All for D. O. Fagunwa

Title: Celebrating D. O. Fagunwa: Aspects of African and world literary history
Edited: Adeleke Adeeko and Akin Adesokan
Reviewer: Ayo Adeduntan
Publishers: Bookcraft
Year of Publication: 2017

The success of the artist – Yoruba artist particularly – is best gauged by how he mediates culture through his art and how the instances of such mediation become artefact and are themselves set as culture. With D.O. Fagunwa, a third paradigm appears in which the artist is made into a persona in the mold of the work (or characters) he created. Let me return to this later. The canonicity of those five novels – Ogboju Ode, Igbo Olodumare, Ireke Onibudo, Irinkerindo, and Adiitu Olodumare – written by D.O. Fagunwa  does not derive from their depth of constructing and deconstructing culture alone, but how these novels have coalesced into a myth that is now very popular with a public, many of whom do not know, and have not read, Fagunwa. I personally came by this possibility of the writer’s power to permeate, from a remove, the consciousness of those who have never read him during my research into a narrative performance culture among the Yoruba hunters.

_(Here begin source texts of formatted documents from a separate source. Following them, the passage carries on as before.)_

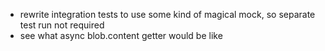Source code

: * rewrite integration tests to use some kind of magical mock, so separate test run not required
* see what async blob.content getter would be like
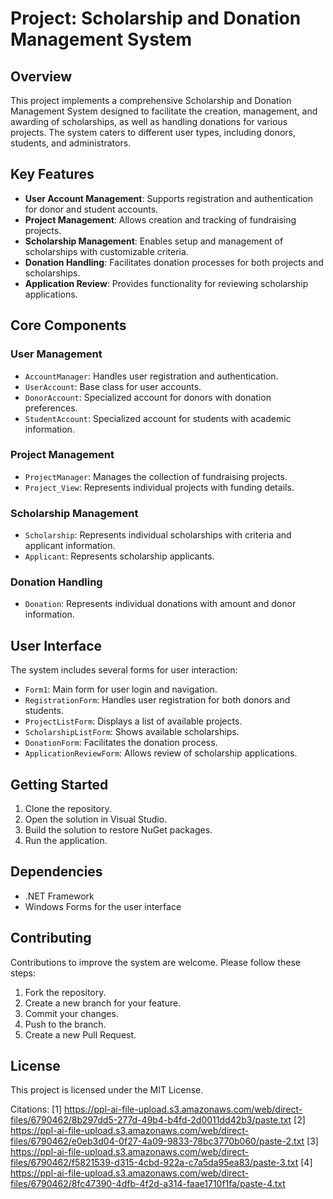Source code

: # Project: Scholarship and Donation Management System

## Overview

This project implements a comprehensive Scholarship and Donation Management System designed to facilitate the creation, management, and awarding of scholarships, as well as handling donations for various projects. The system caters to different user types, including donors, students, and administrators.

## Key Features

- **User Account Management**: Supports registration and authentication for donor and student accounts.
- **Project Management**: Allows creation and tracking of fundraising projects.
- **Scholarship Management**: Enables setup and management of scholarships with customizable criteria.
- **Donation Handling**: Facilitates donation processes for both projects and scholarships.
- **Application Review**: Provides functionality for reviewing scholarship applications.

## Core Components

### User Management
- `AccountManager`: Handles user registration and authentication.
- `UserAccount`: Base class for user accounts.
- `DonorAccount`: Specialized account for donors with donation preferences.
- `StudentAccount`: Specialized account for students with academic information.

### Project Management
- `ProjectManager`: Manages the collection of fundraising projects.
- `Project_View`: Represents individual projects with funding details.

### Scholarship Management
- `Scholarship`: Represents individual scholarships with criteria and applicant information.
- `Applicant`: Represents scholarship applicants.

### Donation Handling
- `Donation`: Represents individual donations with amount and donor information.

## User Interface

The system includes several forms for user interaction:

- `Form1`: Main form for user login and navigation.
- `RegistrationForm`: Handles user registration for both donors and students.
- `ProjectListForm`: Displays a list of available projects.
- `ScholarshipListForm`: Shows available scholarships.
- `DonationForm`: Facilitates the donation process.
- `ApplicationReviewForm`: Allows review of scholarship applications.

## Getting Started

1. Clone the repository.
2. Open the solution in Visual Studio.
3. Build the solution to restore NuGet packages.
4. Run the application.

## Dependencies

- .NET Framework
- Windows Forms for the user interface

## Contributing

Contributions to improve the system are welcome. Please follow these steps:

1. Fork the repository.
2. Create a new branch for your feature.
3. Commit your changes.
4. Push to the branch.
5. Create a new Pull Request.

## License

This project is licensed under the MIT License.

Citations:
[1] https://ppl-ai-file-upload.s3.amazonaws.com/web/direct-files/6790462/8b297dd5-277d-49b4-b4fd-2d0011dd42b3/paste.txt
[2] https://ppl-ai-file-upload.s3.amazonaws.com/web/direct-files/6790462/e0eb3d04-0f27-4a09-9833-78bc3770b060/paste-2.txt
[3] https://ppl-ai-file-upload.s3.amazonaws.com/web/direct-files/6790462/f5821539-d315-4cbd-922a-c7a5da95ea83/paste-3.txt
[4] https://ppl-ai-file-upload.s3.amazonaws.com/web/direct-files/6790462/8fc47390-4dfb-4f2d-a314-faae1710f1fa/paste-4.txt
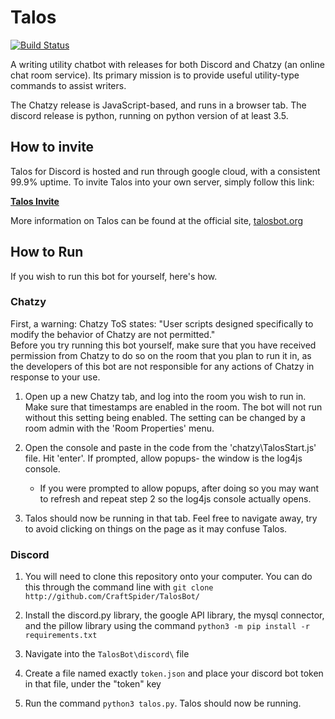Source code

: # Talos
[![Build Status](https://travis-ci.org/CraftSpider/TalosBot.svg?branch=master)](https://travis-ci.org/CraftSpider/TalosBot)

A writing utility chatbot with releases for both Discord and Chatzy (an online chat room service). Its primary mission is to provide useful utility-type commands to assist writers.

The Chatzy release is JavaScript-based, and runs in a browser tab. The discord release is python, running on python version of at least 3.5.

## How to invite
Talos for Discord is hosted and run through google cloud, with a consistent 99.9% uptime.
To invite Talos into your own server, simply follow this link:

**[Talos Invite](https://discordapp.com/oauth2/authorize?client_id=199965488200024064&scope=bot&permissions=335629312)**

More information on Talos can be found at the official site, [talosbot.org](http://talosbot.org)

## How to Run
If you wish to run this bot for yourself, here's how.  
  
### Chatzy
  First, a warning: Chatzy ToS states: "User scripts designed specifically to modify the behavior of Chatzy are not permitted."  
  Before you try running this bot yourself, make sure that you have received permission from Chatzy to do so on the room that you plan to run it in, as the developers of this bot are not responsible for any actions of Chatzy in response to your use.

1. Open up a new Chatzy tab, and log into the room you wish to run in.
Make sure that timestamps are enabled in the room. The bot will not run without this setting being enabled. The setting can be changed by a room admin with the 'Room Properties' menu.

2. Open the console and paste in the code from the 'chatzy\TalosStart.js' file. Hit 'enter'.
If prompted, allow popups- the window is the log4js console.

    - If you were prompted to allow popups, after doing so you may want to refresh and repeat step 2 so the log4js console actually opens.

3. Talos should now be running in that tab. Feel free to navigate away, try to avoid clicking on things on the page as it may confuse Talos.

### Discord
1. You will need to clone this repository onto your computer. You can do this through the command line with `git clone http://github.com/CraftSpider/TalosBot/`

2. Install the discord.py library, the google API library, the mysql connector, and the pillow library using the command `python3 -m pip install -r requirements.txt`

3. Navigate into the `TalosBot\discord\` file

4. Create a file named exactly `token.json` and place your discord bot token in that file, under the "token" key

5. Run the command `python3 talos.py`. Talos should now be running.
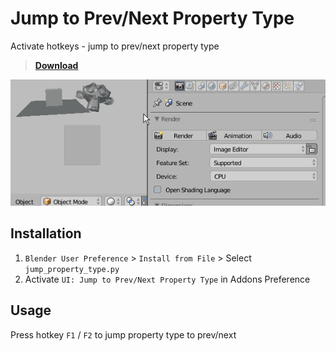 # Jump to Prev/Next Property Type

Activate hotkeys - jump to prev/next property type

> [**Download**](https://raw.githubusercontent.com/a-nakanosora/Blender-Small-Addons/master/jump_property_type/jump_property_type.py)

![image](./doc/a.gif)

## Installation
1. `Blender User Preference` > `Install from File` > Select `jump_property_type.py`
2. Activate `UI: Jump to Prev/Next Property Type` in Addons Preference


## Usage

Press hotkey `F1` / `F2` to jump property type to prev/next

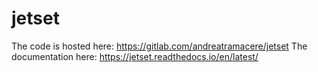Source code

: # jetset
The code is hosted here: https://gitlab.com/andreatramacere/jetset
The documentation here: https://jetset.readthedocs.io/en/latest/
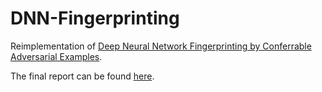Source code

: # DNN-Fingerprinting
Reimplementation of [Deep Neural Network Fingerprinting by Conferrable Adversarial Examples](https://arxiv.org/pdf/1912.00888.pdf).

The final report can be found [here](Neural_Network_Fingerprinting_Report.pdf).
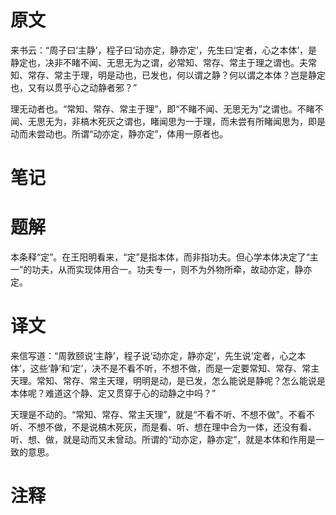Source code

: # 原文
来书云：“周子曰‘主静’，程子曰‘动亦定，静亦定’，先生曰‘定者，心之本体’，是静定也，决非不睹不闻、无思无为之谓，必常知、常存、常主于理之谓也。夫常知、常存、常主于理，明是动也，已发也，何以谓之静？何以谓之本体？岂是静定也，又有以贯乎心之动静者邪？”

理无动者也。“常知、常存、常主于理”，即“不睹不闻、无思无为”之谓也。不睹不闻、无思无为，非槁木死灰之谓也，睹闻思为一于理，而未尝有所睹闻思为，即是动而未尝动也。所谓“动亦定，静亦定”，体用一原者也。
# 笔记

# 题解
本条释“定”。在王阳明看来，“定”是指本体，而非指功夫。但心学本体决定了“主一”的功夫，从而实现体用合一。功夫专一，则不为外物所牵，故动亦定，静亦定。
# 译文
来信写道：“周敦颐说‘主静’，程子说‘动亦定，静亦定’，先生说‘定者，心之本体’，这些‘静’和‘定’，决不是不看不听，不想不做，而是一定要常知、常存、常主天理。常知、常存、常主天理，明明是动，是已发，怎么能说是静呢？怎么能说是本体呢？难道这个静、定又贯穿于心的动静之中吗？”

天理是不动的。“常知、常存、常主天理”，就是“不看不听、不想不做”。不看不听、不想不做，不是说槁木死灰，而是看、听、想在理中合为一体，还没有看、听、想、做，就是动而又未曾动。所谓的“动亦定，静亦定”，就是本体和作用是一致的意思。
# 注释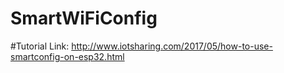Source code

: # SmartWiFiConfig

#Tutorial Link: 
http://www.iotsharing.com/2017/05/how-to-use-smartconfig-on-esp32.html
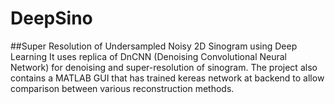 # DeepSino
##Super Resolution of Undersampled Noisy 2D Sinogram using Deep Learning
It uses replica of DnCNN (Denoising Convolutional Neural Network) for denoising and super-resolution of sinogram. The project also contains a MATLAB GUI that has trained kereas network at backend to allow comparison between various reconstruction methods.

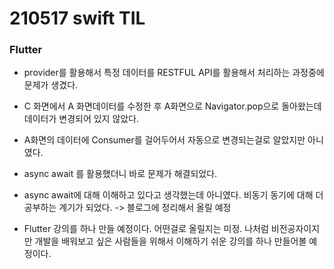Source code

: # 210517 swift TIL

### Flutter

- provider를 활용해서 특정 데이터를 RESTFUL API를 활용해서 처리하는 과정중에 문제가 생겼다.

- C 화면에서 A 화면데이터를 수정한 후 A화면으로 Navigator.pop으로 돌아왔는데 데이터가 변경되어 있지 않았다.

- A화면의 데이터에 Consumer를 걸어두어서 자동으로 변경되는걸로 알았지만 아니였다.

- async await 를 활용했더니 바로 문제가 해결되었다.

- async await에 대해 이해하고 있다고 생각했는데 아니였다. 비동기 동기에 대해 더 공부하는 계기가 되었다. -> 블로그에 정리해서 올릴 예정

- Flutter 강의를 하나 만들 예정이다. 어떤걸로 올릴지는 미정. 나처럼 비전공자이지만 개발을 배워보고 싶은 사람들을 위해서 이해하기 쉬운 강의를 하나 만들어볼 예정이다.
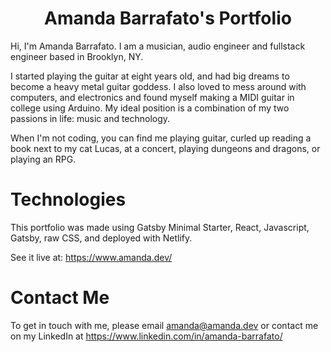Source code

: 
<h1 align="center">
  Amanda Barrafato's Portfolio
</h1>

Hi, I'm Amanda Barrafato. I am a musician, audio engineer and fullstack engineer based in Brooklyn, NY.

I started playing the guitar at eight years old, and had big dreams to become a heavy metal guitar goddess. I also loved to mess around with computers, and electronics and found myself making a MIDI guitar in college using Arduino. My ideal position is a combination of my two passions in life: music and technology.

When I'm not coding, you can find me playing guitar, curled up reading a book next to my cat Lucas, at a concert, playing dungeons and dragons, or playing an RPG.

# Technologies

This portfolio was made using Gatsby Minimal Starter, React, Javascript, Gatsby, raw CSS, and deployed with Netlify.

See it live at: https://www.amanda.dev/


# Contact Me

To get in touch with me, please email amanda@amanda.dev or contact me on my LinkedIn at https://www.linkedin.com/in/amanda-barrafato/
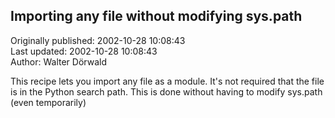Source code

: ## Importing any file without modifying sys.path  
Originally published: 2002-10-28 10:08:43  
Last updated: 2002-10-28 10:08:43  
Author: Walter Dörwald  
  
This recipe lets you import any file as a module. It's not required that the file is in the Python search path. This is done without having to modify sys.path (even temporarily)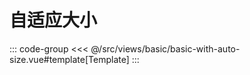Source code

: <basicWithAutoSize/>

# 自适应大小

::: code-group
<<< @/src/views/basic/basic-with-auto-size.vue#template[Template]
:::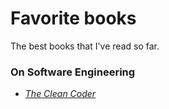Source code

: # Favorite books

The best books that I've read so far.

### On Software Engineering

* [_The Clean Coder_](software-engineering/standards/the-clean-coder.md)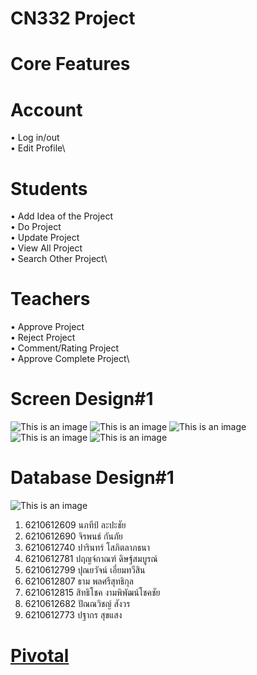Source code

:# CN332 Project

# Core Features
# Account
  •	Log in/out\
  •	Edit Profile\
# Students
  •	Add Idea of the Project\
  •	Do Project\
  •	Update Project\
  •	View All Project\
  •	Search Other Project\
# Teachers
  •	Approve Project\
  •	Reject Project\
  •	Comment/Rating Project\
  •	Approve Complete Project\

# Screen Design#1
![This is an image](https://i.imgur.com/O452Dft.jpg)
![This is an image](https://i.imgur.com/Xklw0Sd.jpg)
![This is an image](https://i.imgur.com/lABKhOC.jpg)
![This is an image](https://i.imgur.com/gf4NjGP.jpg)
![This is an image](https://i.imgur.com/I1pstTR.jpg)


# Database Design#1
![This is an image](https://i.imgur.com/XPr2YMc.jpg)

1. 6210612609 นภทีป์ ละปะชัย
2. 6210612690 จิรพนธ์ กันภัย
3. 6210612740 ปารินทร์ โสภิตลาภธนา 
4. 6210612781 ปฤญจ์กาณฑ์ ดิษฐ์สมบูรณ์
5. 6210612799 ปุณยวัจน์ เอี่ยมทวีสิน 
6. 6210612807 ธาม พลศรีสุทธิกุล
7. 6210612815 สิทธิโชค งามพิพัฒน์โชคชัย
8. 6210612682 ปัณณวิชญ์ สังวร
9. 6210612773 ปฐากร สุขแสง
# [Pivotal](https://www.pivotaltracker.com/n/projects/2557028)
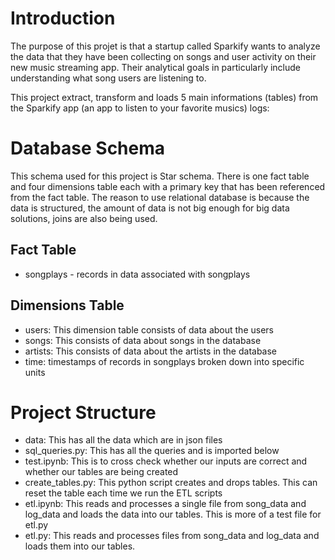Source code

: # Introduction

The purpose of this projet is that a startup called Sparkify wants to analyze the data that they have been collecting on songs and user activity on their new music streaming app. Their analytical goals in particularly include understanding what song users are listening to. 

This project extract, transform and loads 5 main informations (tables) from the Sparkify app (an app to listen to your favorite musics) logs:

# Database Schema
This schema used for this project is Star schema. There is one fact table and four dimensions table each with a primary key that has been referenced from the fact table. The reason to use relational database  is because the data is structured, the amount of data is not big enough for big data solutions, joins are also being used.

## Fact Table
- songplays - records in data associated with songplays

## Dimensions Table
- users: This dimension table consists of data about the users
- songs: This consists of data about songs in the database
- artists: This consists of data about the artists in the database
- time: timestamps of records in songplays broken down into specific units

# Project Structure
- data: This has all the data which are in json files
- sql_queries.py: This has all the queries and is imported below
- test.ipynb: This is to cross check whether our inputs are correct and whether our tables are being created 
- create_tables.py: This python script creates and drops tables. This can reset the table each time we run the ETL scripts
- etl.ipynb: This reads and processes a single file from song_data and log_data and loads the data into our tables. This is more of a test file for etl.py
- etl.py: This reads and processes files from song_data and log_data and loads them into our tables.




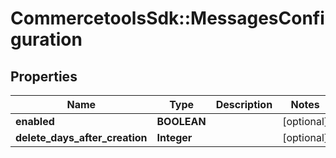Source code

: # CommercetoolsSdk::MessagesConfiguration

## Properties
Name | Type | Description | Notes
------------ | ------------- | ------------- | -------------
**enabled** | **BOOLEAN** |  | [optional] 
**delete_days_after_creation** | **Integer** |  | [optional] 

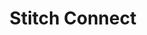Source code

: ---
title: Stitch Connect
permalink: /stitch-connect/
sidebar: overview
layout: developer

product-type: "connect"
content-type: "overview"

toolkit:
  - title: "{{ api.name }}"
    icon: "{{ api.icon }}"
    url: "{{ api.section | flatify }}"
    description: "{{ api.description | flatify }}"

  - title: "{{ js.name }}"
    icon: "{{ js.icon }}"
    url: "{{ js.section | flatify }}"
    description: "{{ js.description | flatify }}"
---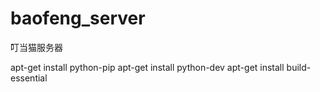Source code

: # baofeng_server
叮当猫服务器

apt-get install python-pip 
apt-get install python-dev 
apt-get install build-essential
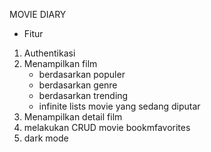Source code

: MOVIE DIARY

- Fitur

1. Authentikasi
2. Menampilkan film
   - berdasarkan populer
   - berdasarkan genre
   - berdasarkan trending
   - infinite lists movie yang sedang diputar
3. Menampilkan detail film
4. melakukan CRUD movie bookmfavorites
5. dark mode
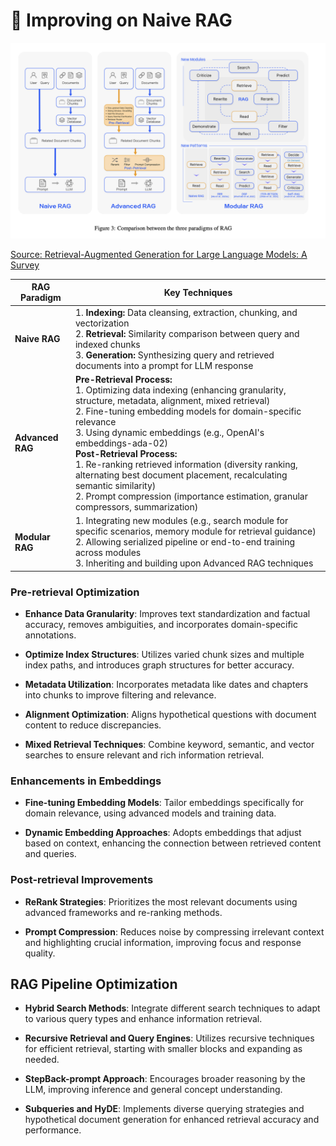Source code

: # 🌟 **Improving on Naive RAG**

<img src="../image_assets/rag_paradigms.png">

[Source: Retrieval-Augmented Generation for Large Language Models: A Survey](https://arxiv.org/abs/2312.10997)


| RAG Paradigm  | Key Techniques |
|---------------|----------------|
| **Naive RAG** | 1. **Indexing:** Data cleansing, extraction, chunking, and vectorization<br>2. **Retrieval:** Similarity comparison between query and indexed chunks<br>3. **Generation:** Synthesizing query and retrieved documents into a prompt for LLM response |
| **Advanced RAG** | **Pre-Retrieval Process:**<br>1. Optimizing data indexing (enhancing granularity, structure, metadata, alignment, mixed retrieval)<br>2. Fine-tuning embedding models for domain-specific relevance<br>3. Using dynamic embeddings (e.g., OpenAI's embeddings-ada-02)<br>**Post-Retrieval Process:**<br>1. Re-ranking retrieved information (diversity ranking, alternating best document placement, recalculating semantic similarity)<br>2. Prompt compression (importance estimation, granular compressors, summarization) |
| **Modular RAG**  | 1. Integrating new modules (e.g., search module for specific scenarios, memory module for retrieval guidance)<br>2. Allowing serialized pipeline or end-to-end training across modules<br>3. Inheriting and building upon Advanced RAG techniques |

### **Pre-retrieval Optimization**

  - **Enhance Data Granularity**: Improves text standardization and factual accuracy, removes ambiguities, and incorporates domain-specific annotations.

  - **Optimize Index Structures**: Utilizes varied chunk sizes and multiple index paths, and introduces graph structures for better accuracy.

  - **Metadata Utilization**: Incorporates metadata like dates and chapters into chunks to improve filtering and relevance.

  - **Alignment Optimization**: Aligns hypothetical questions with document content to reduce discrepancies.

  - **Mixed Retrieval Techniques**:  Combine keyword, semantic, and vector searches to ensure relevant and rich information retrieval.

### **Enhancements in Embeddings**

  - **Fine-tuning Embedding Models**: Tailor embeddings specifically for domain relevance, using advanced models and training data.

  - **Dynamic Embedding Approaches**: Adopts embeddings that adjust based on context, enhancing the connection between retrieved content and queries.

### **Post-retrieval Improvements**

  - **ReRank Strategies**: Prioritizes the most relevant documents using advanced frameworks and re-ranking methods.

  - **Prompt Compression**: Reduces noise by compressing irrelevant context and highlighting crucial information, improving focus and response quality.

## **RAG Pipeline Optimization**

  - **Hybrid Search Methods**: Integrate different search techniques to adapt to various query types and enhance information retrieval.

  - **Recursive Retrieval and Query Engines**: Utilizes recursive techniques for efficient retrieval, starting with smaller blocks and expanding as needed.

  - **StepBack-prompt Approach**: Encourages broader reasoning by the LLM, improving inference and general concept understanding.

  - **Subqueries and HyDE**: Implements diverse querying strategies and hypothetical document generation for enhanced retrieval accuracy and performance.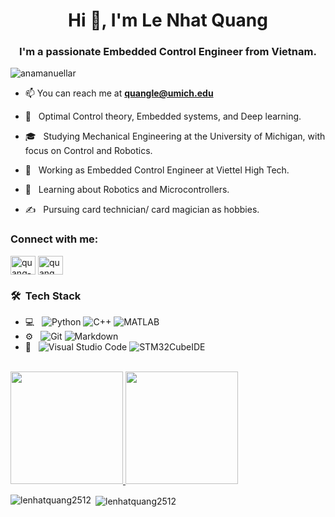 
<!--
**lenhatquang2512/lenhatquang2512** is a ✨ _special_ ✨ repository because its `README.md` (this file) appears on your GitHub profile.

Here are some ideas to get you started:

- 🔭 I’m currently working on ...
- 🌱 I’m currently learning ...
- 👯 I’m looking to collaborate on ...
- 🤔 I’m looking for help with ...
- 💬 Ask me about ...
- 📫 How to reach me: ...
- 😄 Pronouns: ...
- ⚡ Fun fact: ...
-->

<h1 align="center">Hi 👋, I'm Le Nhat Quang</h1>
<h3 align="center">I'm a passionate Embedded Control Engineer from Vietnam.</h3>

<p align="left"> <img src="https://komarev.com/ghpvc/?username=anamanuellar&label=Profile%20views&color=0e75b6&style=flat" alt="anamanuellar" /> </p>

- 📫 You can reach me at **quangle@umich.edu**

- 🤔 &nbsp; Optimal Control theory, Embedded systems, and Deep learning.
- 🎓 &nbsp; Studying Mechanical Engineering at the University of Michigan, with focus on Control and Robotics.
- 💼 &nbsp; Working as Embedded Control Engineer at Viettel High Tech.
- 🌱 &nbsp; Learning about Robotics and Microcontrollers.
- ✍️ &nbsp; Pursuing card technician/ card magician as hobbies.

<h3 align="left">Connect with me:</h3>
<p align="left">
<a href="https://www.linkedin.com/in/quang-le-585b591ab/" target="blank"><img align="center" src="https://raw.githubusercontent.com/rahuldkjain/github-profile-readme-generator/master/src/images/icons/Social/linked-in-alt.svg" alt="quang-le-585b591ab" height="30" width="40" /></a>
<a href="https://www.instagram.com/quang.nhat.le/" target="blank"><img align="center" src="https://raw.githubusercontent.com/rahuldkjain/github-profile-readme-generator/master/src/images/icons/Social/instagram.svg" alt="quang.nhat.le" height="30" width="40" /></a>
</p>

<h3> 🛠 &nbsp;Tech Stack</h3>

- 💻 &nbsp;
  ![Python](https://img.shields.io/badge/-Python-333333?style=flat&logo=python)
  ![C++](https://img.shields.io/badge/-C++-333333?style=flat&logo=C%2B%2B&logoColor=00599C)
  ![MATLAB](https://img.shields.io/badge/-MATLAB-333333?style=flat&logo=MATLAB&logoColor=276DC3)
- ⚙️ &nbsp;
  ![Git](https://img.shields.io/badge/-Git-333333?style=flat&logo=git)
  ![Markdown](https://img.shields.io/badge/-Markdown-333333?style=flat&logo=markdown)
- 🔧 &nbsp;
  ![Visual Studio Code](https://img.shields.io/badge/-Visual%20Studio%20Code-333333?style=flat&logo=visual-studio-code&logoColor=007ACC)
  ![STM32CubeIDE](https://img.shields.io/badge/-STM32CubeIDE-333333?style=flat&logo=STM32CubeIDE&logoColor=2C2255)

<br/>

<a href="https://github.com/AVS1508">
  <img height="180em" src="https://github-readme-stats.vercel.app/api?username=lenhatquang2512&theme=buefy&show_icons=true" />
  <img height="180em" src="https://github-readme-stats.vercel.app/api/top-langs/?username=lenhatquang2512&theme=buefy&layout=compact" />
</a>

<p><img align="left" src="https://github-readme-stats.vercel.app/api/top-langs?username=lenhatquang2512&show_icons=true&locale=en&layout=compact" alt="lenhatquang2512" /></p>

<p>&nbsp;<img align="center" src="https://github-readme-stats.vercel.app/api?username=lenhatquang2512&show_icons=true&locale=en" alt="lenhatquang2512" /></p>

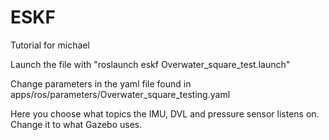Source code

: # ESKF

Tutorial for michael

Launch the file with "roslaunch eskf Overwater_square_test.launch"

Change parameters in the yaml file found in apps/ros/parameters/Overwater_square_testing.yaml

Here you choose what topics the IMU, DVL and pressure sensor listens on. Change it to what Gazebo uses.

In the context of the given that D.O. Fagunwa as an idea offers more tremendous critical possibilities than the attention paid to it yet, Celebrating D.O. Fagunwa: Aspects of African and Literary World History attempts a remedial task of doing, in one volume, as many as possible readings of Fagunwa’s work. A constellation of seventeen cultural exegetes from across four generations opens multiple windows to understanding Fagunwa from such areas as literature, theatre, religion, gender, visual art, translation and zoology. The diversity, according to the editors, was ensured through specifically soliciting contributions from the authors for the conference preliminary to the publication. What impelled this move was the new understanding that Fagunwa “has implications beyond the boundaries of literature and extends into philosophy, anthropology, sociology, religion, gender, and contemporary mythmaking processes” (xxix).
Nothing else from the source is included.